A hiking rally in Whatstandwell, Derbyshire | The Sphere | 18 June 1932
Whilst one country clergyman bemoans the young hikers’ lack of combs, graver concerns are voiced by the article:
There are other things also which seem a pity – the empty tins, the discarded matchboxes, the cigarette ends and bits of paper which disfigure the countryside, the disregard for other passengers in the trains and motor coaches, the inclination to ignore totally laws and restrictions, the want of attention paid to private property, a slightly socialistic tendency as regards the unassailable prerogative of youth.

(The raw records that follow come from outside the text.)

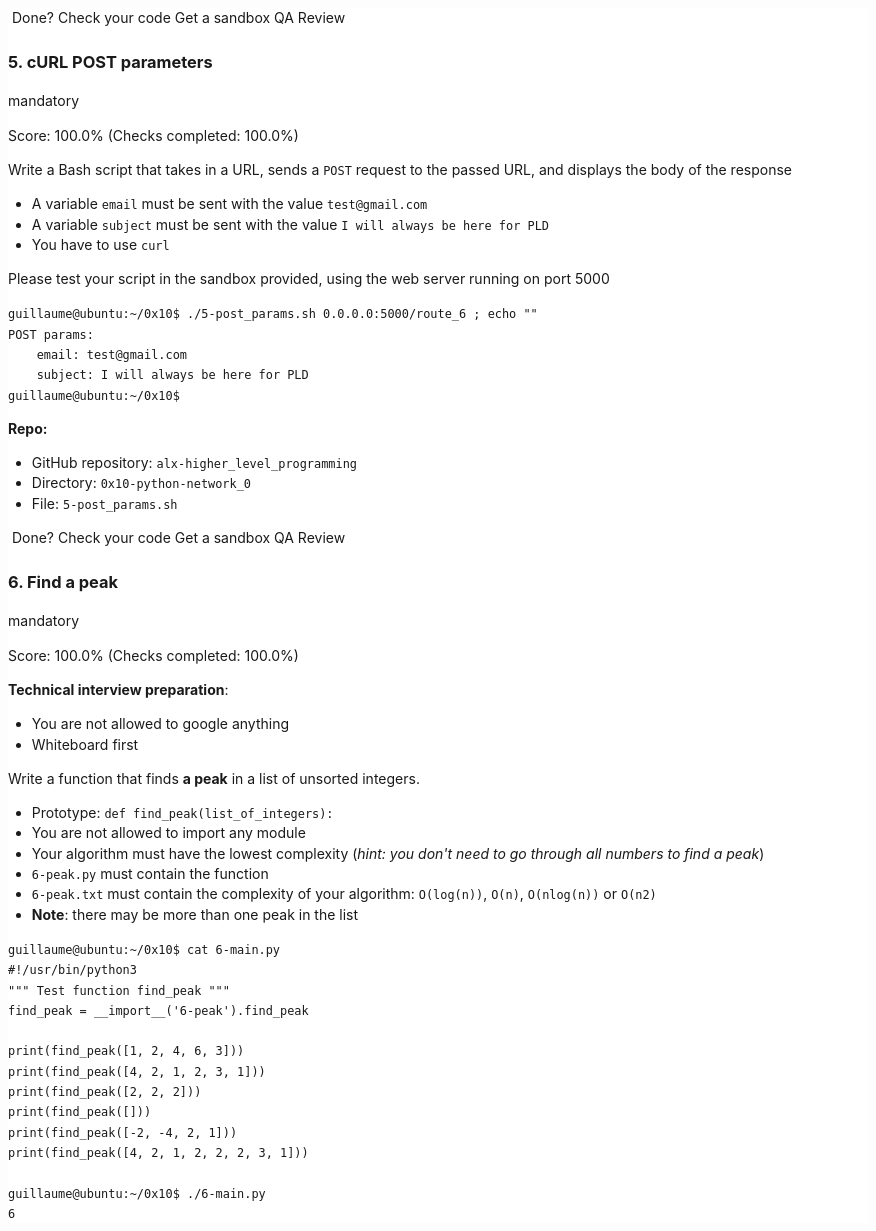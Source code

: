  Done? Check your code Get a sandbox QA Review

### 5\. cURL POST parameters

mandatory

Score: 100.0% (Checks completed: 100.0%)

Write a Bash script that takes in a URL, sends a `POST` request to the passed URL, and displays the body of the response

-   A variable `email` must be sent with the value `test@gmail.com`
-   A variable `subject` must be sent with the value `I will always be here for PLD`
-   You have to use `curl`

Please test your script in the sandbox provided, using the web server running on port 5000

```
guillaume@ubuntu:~/0x10$ ./5-post_params.sh 0.0.0.0:5000/route_6 ; echo ""
POST params:
    email: test@gmail.com
    subject: I will always be here for PLD
guillaume@ubuntu:~/0x10$

```

**Repo:**

-   GitHub repository: `alx-higher_level_programming`
-   Directory: `0x10-python-network_0`
-   File: `5-post_params.sh`

 Done? Check your code Get a sandbox QA Review

### 6\. Find a peak

mandatory

Score: 100.0% (Checks completed: 100.0%)

**Technical interview preparation**:

-   You are not allowed to google anything
-   Whiteboard first

Write a function that finds **a peak** in a list of unsorted integers.

-   Prototype: `def find_peak(list_of_integers):`
-   You are not allowed to import any module
-   Your algorithm must have the lowest complexity (*hint: you don't need to go through all numbers to find a peak*)
-   `6-peak.py` must contain the function
-   `6-peak.txt` must contain the complexity of your algorithm: `O(log(n))`, `O(n)`, `O(nlog(n))` or `O(n2)`
-   **Note**: there may be more than one peak in the list

```
guillaume@ubuntu:~/0x10$ cat 6-main.py
#!/usr/bin/python3
""" Test function find_peak """
find_peak = __import__('6-peak').find_peak

print(find_peak([1, 2, 4, 6, 3]))
print(find_peak([4, 2, 1, 2, 3, 1]))
print(find_peak([2, 2, 2]))
print(find_peak([]))
print(find_peak([-2, -4, 2, 1]))
print(find_peak([4, 2, 1, 2, 2, 2, 3, 1]))

guillaume@ubuntu:~/0x10$ ./6-main.py
6
```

Finally, the writer ends on an alarming note, as they discuss the passing of the Access to Mountains Bill, which they claim, would allow hikers ‘to roam at liberty over the downs and moors and hills of England, and leave hardly a corner immune from intrusion.’ They continue with this rather dystopian vision:
Within the last two years hiking has increased to such an extent and become so generally prevalent that is really a little difficult to see where it will end, and a little alarming to contemplate the extent to which it may grow. One begins to wonder whether the countryside, especially in the vicinity of big towns, will be large enough to accommodate the ever-increasing hordes of bare-legged, sunburnt boys and girls. The gardens and parks of great houses will no longer be private, country lanes will soon resemble crowded thoroughfares, country inns will be as noisy and crowded as popular Corner Houses, and older and staider folk, wishing to have a quiet Sunday walk, will have to restrict themselves to the silent streets of the deserted cities.
But this did not deter the hikers; nor, of course, was the countryside ruined, nor the the cities deserted. The love for hiking survived the Second World War, as Victor Bonham-Carter writes for The Sphere in November 1955:
Nowadays…there are mass treks along well-defined routes, hundreds of officially registered youth hostels, and the mapping and sign-posting of rights-of-way by the Statute.
And we owe this opening up of the British outdoors to those hikers of the 1930s, who pioneered a new and revolutionary pursuit which so many of us still enjoy to this day.